Stored data entries:
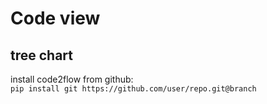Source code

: # Code view

## tree chart
install code2flow from github:\
`pip install git https://github.com/user/repo.git@branch`

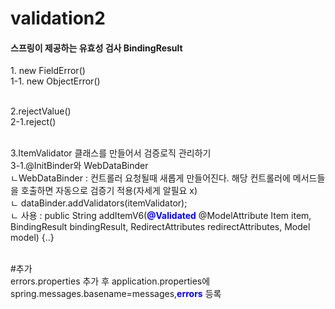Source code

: <h1> validation2</h1>

<h4>스프링이 제공하는 유효성 검사 BindingResult</h4>
1. new FieldError()
<br/>
1-1. new ObjectError()
<br/><br/>

2.rejectValue()<br/>
2-1.reject()<br/><br/>

3.ItemValidator 클래스를 만들어서 검증로직 관리하기<br/>
3-1.@InitBinder와 WebDataBinder <br/>
ㄴWebDataBinder : 컨트롤러 요청될때 새롭게 만들어진다. 해당 컨트롤러에 메서드들을 호출하면 자동으로 검증기 적용(자세게 알필요 x) <br/>
ㄴ   dataBinder.addValidators(itemValidator);<br/>
ㄴ 사용 :  public String addItemV6(<strong style="color:#0000FF">@Validated</strong> @ModelAttribute Item item, BindingResult bindingResult, RedirectAttributes redirectAttributes, Model model) {..}

<br/>
#추가<br/>
errors.properties 추가 후 application.properties에 spring.messages.basename=messages,<strong style="color:#0000FF">errors</strong> 등록<br/>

What you are asked to do: Output exactly the lines from the one containing "ㄴWebDataBinder : 컨트롤러" through the last line of the entries, both ends included.

Response to the task:
ㄴWebDataBinder : 컨트롤러 요청될때 새롭게 만들어진다. 해당 컨트롤러에 메서드들을 호출하면 자동으로 검증기 적용(자세게 알필요 x) <br/>
ㄴ   dataBinder.addValidators(itemValidator);<br/>
ㄴ 사용 :  public String addItemV6(<strong style="color:#0000FF">@Validated</strong> @ModelAttribute Item item, BindingResult bindingResult, RedirectAttributes redirectAttributes, Model model) {..}

<br/>
#추가<br/>
errors.properties 추가 후 application.properties에 spring.messages.basename=messages,<strong style="color:#0000FF">errors</strong> 등록<br/>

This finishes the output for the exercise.